Problem: Omit the images. Restate all of the records word for word.

Entries provided:
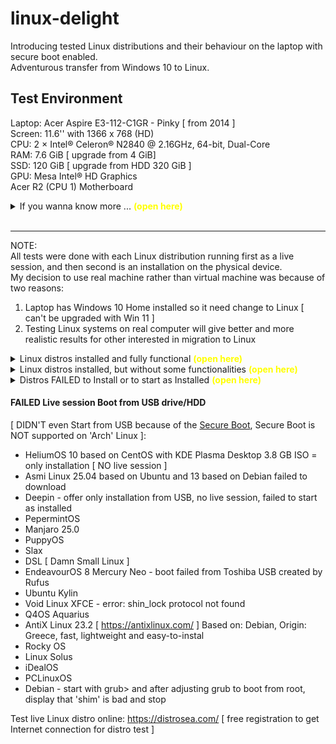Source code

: # linux-delight
Introducing tested Linux distributions and their behaviour on the laptop with secure boot enabled.  
Adventurous transfer from Windows 10 to Linux.  

## Test Environment

Laptop:
Acer Aspire E3-112-C1GR - Pinky [ from 2014 ]  
Screen: 11.6'' with 1366 x 768 (HD)  
CPU: 2 × Intel® Celeron® N2840 @ 2.16GHz, 64-bit, Dual-Core  
RAM: 7.6 GiB [ upgrade from 4 GiB]  
SSD: 120 GiB [ upgrade from HDD 320 GiB ]  
GPU: Mesa Intel® HD Graphics  
Acer R2 (CPU 1) Motherboard  
<details>
<summary>If you wanna know more ... <b style="color: yellow;">(open here)</b></summary>  
<!-- comment -->
Dimensions (WxDxH): 29.1 cm x 21.1 cm x 2.12 cm<br>
Weight: 1.39 kg<br>
LCD Backlight Technology: LED backlight<br>
Widescreen: Yes<br>
Image Aspect Ratio: 16:9<br>
Max RAM Supported: 8 GB<br>
RAM Type: DDR3L SDRAM<br>
Speed: 1600 MHz<br>
Form Factor: SO-DIMM 204-pin<br>
Memory Allocation Technology: Shared Video Memory (UMA)<br>
Camera: Yes - 1280 x 720<br>
Camera Features: 720p HD movie recording, Acer Crystal Eye HD<br>
Sound: Stereo speakers, microphone<br>
Compliant Standards: High Definition Audio<br>
Wireless: 802.11b/g/n, Bluetooth 4.0<br>
Network Interface: Gigabit Ethernet<br>
Battery Capacity (Size): 2670 mAh<br>
Technology: 3-cell lithium polymer<br>
Input: AC 120/230 V (50/60 Hz)<br>
Output: 40 Watt, 19 V<br>
Interfaces: HDMI, Headphone/microphone combo jack, USB 3.0, USB 2.0, LAN<br>
Memory Card Reader: Yes (SD Card)<br>
</details><br>  

---

NOTE:  
All tests were done with each Linux distribution running first as a live session, and then second is an installation on the physical device.  
My decision to use real machine rather than virtual machine was because of two reasons:  
1. Laptop has Windows 10 Home installed so it need change to Linux [ can't be upgraded with Win 11 ]  
2. Testing Linux systems on real computer will give better and more realistic results for other interested in migration to Linux  

<details>
<summary>Linux distros installed and fully functional <b style="color: yellow;">(open here)</b></summary>  
<!-- comment -->
<p>
This Linux distributions installed and fully operational with all boxes checked - 'out-of-the-box'.</p>

<br><hr><br>

<p>
Voyager Live 25.04.2 "Plucky Puffin", 4.1 GB ISO - Based on Ubuntu, with GNOME desktop<br>
[ https://voyagerlive.org/voyager-25-04/ ] a French distro based on Xubuntu.<br>
** - what this Linux distribution has to offer takes the prize for being the most user-friendly and elegant<br>
[ https://www.zdnet.com/article/voyager-23-10-might-be-my-favorite-take-on-the-gnome-desktop-to-date ]<br>

*run from USB HDD Ventoy on secure boot<br>
*Installed and run over Secure Boot<br>
*as a distro based on Ubuntu linux, it's help system is available: https://help.ubuntu.com/<br>

- Internet connected [ Firefox default ]
- mouse left click as a touchpad tap
- mouse right [ menu ] click with two fingers tap and corner click on touchpad
- Brightness and volume over keyboard keys
- Bamboo Pad graphical tablet connected and works smoothly, movement is like with touchpad
- hidden taskbar popup on pointer move over
- Audio, video on Youtube and streaming [sflix.to] works
- App window control buttons in top right corner [ Windows like ]
- 'Software' rich manager for app installation [ Brave, Chromium, Opera, Bitwarden, VSChromium, Boxes, 4K Video Downloader ]
[ FBReader, Foliate, Kate, Pinta, Free Tube, Private, Shortwave-radio, KWrite, gedit ]
- Terminal~$ 'sudo apt install kate' can also work for CMD familiar
- 'Files' file manager with all user folder shortcuts in left window panel/side
- Integrated AI Chat GPT 'Chatty' in desktop
- Alt+Tab solution: Settings -> Keyboard -> Keyboard shortcuts -> Navigation -> Switch Apps [ edit shortcut ]
- PrtSc keyboard shortcuts: Shift + PrtSc [ full screen ], Alt + PrtSc [ active app window ] auto save in Picture folder
- Bitwarden starts from Menu or Dock [ can't start from App Dashboard ]
- Mahjongg installed

- opens network WDMyCloud easily

ISSUES:
- Alt+Tab keys doesn't work by default [ 'out of the box' ], instead is 'Super' + Tab, Ubuntu combination
- Suspend of the system coused by closed laptop lid, NO 'out of the box' settings option to disable</p>

<br><hr><br>

<p>
Fedora Linux 42 Workstation with Gnome desktop<br>

*Booted from USB as a Live Session [ Toshiba white ]<br>

- Internet connected [ Firefox default ]
- mouse left clik as a touchpad tap [ adjustment in settings ]
- mouse right [ menu ] click with two fingers on touchpad
- Brightness and volume over keyboard keys
- Easy window resize/adjustment
- 'Software' is app rich Software Management tool
- Mouse cursor/pointer smooth and fluid motions
- Windows scroller smooth movement
- Settings with Power and Mouse options to change
- Audio, video on Youtube works, streaming [sflix.to] NOT fluid
- Supporting browser Casting tab or full computer screen on TV

- opens network WDMyCloud easily [ Files -> Network -> MyCloud ]

ISSUES:
- Taskbar/Panel hidden, show with Win/Super key or three fingers slide on touchpad
- NO confirmation or approval before deleting any file, only for Shift+DEL [ permanent ]
- Secondary/right mouse click as a touchpad tap or corner click, NOT both
- Closed laptop lid suspend OS, send OS to sleep, NO settings option for that

*Fedora 42 Post Install Guide
- https://github.com/devangshekhawat/Fedora-42-Post-Install-Guide
*Curated Fedora Core 42 post-install notes
- https://paulsorensen.io/fedora-kde-plasma-post-installation-guide/
</p>

<br><hr><br>
</details>  

<details>
<summary>Linux distros installed, but without some functionalities <b style="color: yellow;">(open here)</b></summary>  
<!-- comment -->
<p>
The Linux distros listed here were installed successfully on a physical laptop with secure boot enabled, but failed to fulfil some tasks.</p>
<p></p>
</details>  

<details>
<summary>Distros FAILED to Install or to start as Installed <b style="color: yellow;">(open here)</b></summary>  
<!-- comment -->
<p>
Next Linux distros can be started from USB as a Live session, but refuse to install on laptop, or failed to start as installed.</p>
<p></p>
</details>  

#### FAILED Live session Boot from USB drive/HDD
[ DIDN'T even Start from USB because of the [Secure Boot](https://www.makeuseof.com/what-is-secure-boot-how-does-it-work/), Secure Boot is NOT supported on 'Arch' Linux ]:  
- HeliumOS 10 based on CentOS with KDE Plasma Desktop 3.8 GB ISO = only installation [ NO live session ]  
- Asmi Linux 25.04 based on Ubuntu and 13 based on Debian failed to download  
- Deepin - offer only installation from USB, no live session, failed to start as installed  
- PepermintOS  
- Manjaro 25.0  
- PuppyOS  
- Slax  
- DSL [ Damn Small Linux ]  
- EndeavourOS 8 Mercury Neo - boot failed from Toshiba USB created by Rufus  
- Ubuntu Kylin  
- Void Linux XFCE - error: shin_lock protocol not found  
- Q4OS Aquarius  
- AntiX Linux 23.2 [ https://antixlinux.com/ ] Based on: Debian, Origin: Greece, fast, lightweight and easy-to-instal  
- Rocky OS  
- Linux Solus  
- iDealOS  
- PCLinuxOS  
- Debian - start with grub> and after adjusting grub to boot from root, display that 'shim' is bad and stop  

Test live Linux distro online: https://distrosea.com/ [ free registration to get Internet connection for distro test ]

Answer below:
Source code

: # linux-delight
Introducing tested Linux distributions and their behaviour on the laptop with secure boot enabled.  
Adventurous transfer from Windows 10 to Linux.  

## Test Environment

Laptop:
Acer Aspire E3-112-C1GR - Pinky [ from 2014 ]  
Screen: 11.6'' with 1366 x 768 (HD)  
CPU: 2 × Intel® Celeron® N2840 @ 2.16GHz, 64-bit, Dual-Core  
RAM: 7.6 GiB [ upgrade from 4 GiB]  
SSD: 120 GiB [ upgrade from HDD 320 GiB ]  
GPU: Mesa Intel® HD Graphics  
Acer R2 (CPU 1) Motherboard  
<details>
<summary>If you wanna know more ... <b style="color: yellow;">(open here)</b></summary>  
<!-- comment -->
Dimensions (WxDxH): 29.1 cm x 21.1 cm x 2.12 cm<br>
Weight: 1.39 kg<br>
LCD Backlight Technology: LED backlight<br>
Widescreen: Yes<br>
Image Aspect Ratio: 16:9<br>
Max RAM Supported: 8 GB<br>
RAM Type: DDR3L SDRAM<br>
Speed: 1600 MHz<br>
Form Factor: SO-DIMM 204-pin<br>
Memory Allocation Technology: Shared Video Memory (UMA)<br>
Camera: Yes - 1280 x 720<br>
Camera Features: 720p HD movie recording, Acer Crystal Eye HD<br>
Sound: Stereo speakers, microphone<br>
Compliant Standards: High Definition Audio<br>
Wireless: 802.11b/g/n, Bluetooth 4.0<br>
Network Interface: Gigabit Ethernet<br>
Battery Capacity (Size): 2670 mAh<br>
Technology: 3-cell lithium polymer<br>
Input: AC 120/230 V (50/60 Hz)<br>
Output: 40 Watt, 19 V<br>
Interfaces: HDMI, Headphone/microphone combo jack, USB 3.0, USB 2.0, LAN<br>
Memory Card Reader: Yes (SD Card)<br>
</details><br>  

---

NOTE:  
All tests were done with each Linux distribution running first as a live session, and then second is an installation on the physical device.  
My decision to use real machine rather than virtual machine was because of two reasons:  
1. Laptop has Windows 10 Home installed so it need change to Linux [ can't be upgraded with Win 11 ]  
2. Testing Linux systems on real computer will give better and more realistic results for other interested in migration to Linux  

<details>
<summary>Linux distros installed and fully functional <b style="color: yellow;">(open here)</b></summary>  
<!-- comment -->
<p>
This Linux distributions installed and fully operational with all boxes checked - 'out-of-the-box'.</p>

<br><hr><br>

<p>
Voyager Live 25.04.2 "Plucky Puffin", 4.1 GB ISO - Based on Ubuntu, with GNOME desktop<br>
[ https://voyagerlive.org/voyager-25-04/ ] a French distro based on Xubuntu.<br>
** - what this Linux distribution has to offer takes the prize for being the most user-friendly and elegant<br>
[ https://www.zdnet.com/article/voyager-23-10-might-be-my-favorite-take-on-the-gnome-desktop-to-date ]<br>

*run from USB HDD Ventoy on secure boot<br>
*Installed and run over Secure Boot<br>
*as a distro based on Ubuntu linux, it's help system is available: https://help.ubuntu.com/<br>

- Internet connected [ Firefox default ]
- mouse left click as a touchpad tap
- mouse right [ menu ] click with two fingers tap and corner click on touchpad
- Brightness and volume over keyboard keys
- Bamboo Pad graphical tablet connected and works smoothly, movement is like with touchpad
- hidden taskbar popup on pointer move over
- Audio, video on Youtube and streaming [sflix.to] works
- App window control buttons in top right corner [ Windows like ]
- 'Software' rich manager for app installation [ Brave, Chromium, Opera, Bitwarden, VSChromium, Boxes, 4K Video Downloader ]
[ FBReader, Foliate, Kate, Pinta, Free Tube, Private, Shortwave-radio, KWrite, gedit ]
- Terminal~$ 'sudo apt install kate' can also work for CMD familiar
- 'Files' file manager with all user folder shortcuts in left window panel/side
- Integrated AI Chat GPT 'Chatty' in desktop
- Alt+Tab solution: Settings -> Keyboard -> Keyboard shortcuts -> Navigation -> Switch Apps [ edit shortcut ]
- PrtSc keyboard shortcuts: Shift + PrtSc [ full screen ], Alt + PrtSc [ active app window ] auto save in Picture folder
- Bitwarden starts from Menu or Dock [ can't start from App Dashboard ]
- Mahjongg installed

- opens network WDMyCloud easily

ISSUES:
- Alt+Tab keys doesn't work by default [ 'out of the box' ], instead is 'Super' + Tab, Ubuntu combination
- Suspend of the system coused by closed laptop lid, NO 'out of the box' settings option to disable</p>

<br><hr><br>

<p>
Fedora Linux 42 Workstation with Gnome desktop<br>

*Booted from USB as a Live Session [ Toshiba white ]<br>

- Internet connected [ Firefox default ]
- mouse left clik as a touchpad tap [ adjustment in settings ]
- mouse right [ menu ] click with two fingers on touchpad
- Brightness and volume over keyboard keys
- Easy window resize/adjustment
- 'Software' is app rich Software Management tool
- Mouse cursor/pointer smooth and fluid motions
- Windows scroller smooth movement
- Settings with Power and Mouse options to change
- Audio, video on Youtube works, streaming [sflix.to] NOT fluid
- Supporting browser Casting tab or full computer screen on TV

- opens network WDMyCloud easily [ Files -> Network -> MyCloud ]

ISSUES:
- Taskbar/Panel hidden, show with Win/Super key or three fingers slide on touchpad
- NO confirmation or approval before deleting any file, only for Shift+DEL [ permanent ]
- Secondary/right mouse click as a touchpad tap or corner click, NOT both
- Closed laptop lid suspend OS, send OS to sleep, NO settings option for that

*Fedora 42 Post Install Guide
- https://github.com/devangshekhawat/Fedora-42-Post-Install-Guide
*Curated Fedora Core 42 post-install notes
- https://paulsorensen.io/fedora-kde-plasma-post-installation-guide/
</p>

<br><hr><br>
</details>  

<details>
<summary>Linux distros installed, but without some functionalities <b style="color: yellow;">(open here)</b></summary>  
<!-- comment -->
<p>
The Linux distros listed here were installed successfully on a physical laptop with secure boot enabled, but failed to fulfil some tasks.</p>
<p></p>
</details>  

<details>
<summary>Distros FAILED to Install or to start as Installed <b style="color: yellow;">(open here)</b></summary>  
<!-- comment -->
<p>
Next Linux distros can be started from USB as a Live session, but refuse to install on laptop, or failed to start as installed.</p>
<p></p>
</details>  

#### FAILED Live session Boot from USB drive/HDD
[ DIDN'T even Start from USB because of the [Secure Boot](https://www.makeuseof.com/what-is-secure-boot-how-does-it-work/), Secure Boot is NOT supported on 'Arch' Linux ]:  
- HeliumOS 10 based on CentOS with KDE Plasma Desktop 3.8 GB ISO = only installation [ NO live session ]  
- Asmi Linux 25.04 based on Ubuntu and 13 based on Debian failed to download  
- Deepin - offer only installation from USB, no live session, failed to start as installed  
- PepermintOS  
- Manjaro 25.0  
- PuppyOS  
- Slax  
- DSL [ Damn Small Linux ]  
- EndeavourOS 8 Mercury Neo - boot failed from Toshiba USB created by Rufus  
- Ubuntu Kylin  
- Void Linux XFCE - error: shin_lock protocol not found  
- Q4OS Aquarius  
- AntiX Linux 23.2 [ https://antixlinux.com/ ] Based on: Debian, Origin: Greece, fast, lightweight and easy-to-instal  
- Rocky OS  
- Linux Solus  
- iDealOS  
- PCLinuxOS  
- Debian - start with grub> and after adjusting grub to boot from root, display that 'shim' is bad and stop  

Test live Linux distro online: https://distrosea.com/ [ free registration to get Internet connection for distro test ]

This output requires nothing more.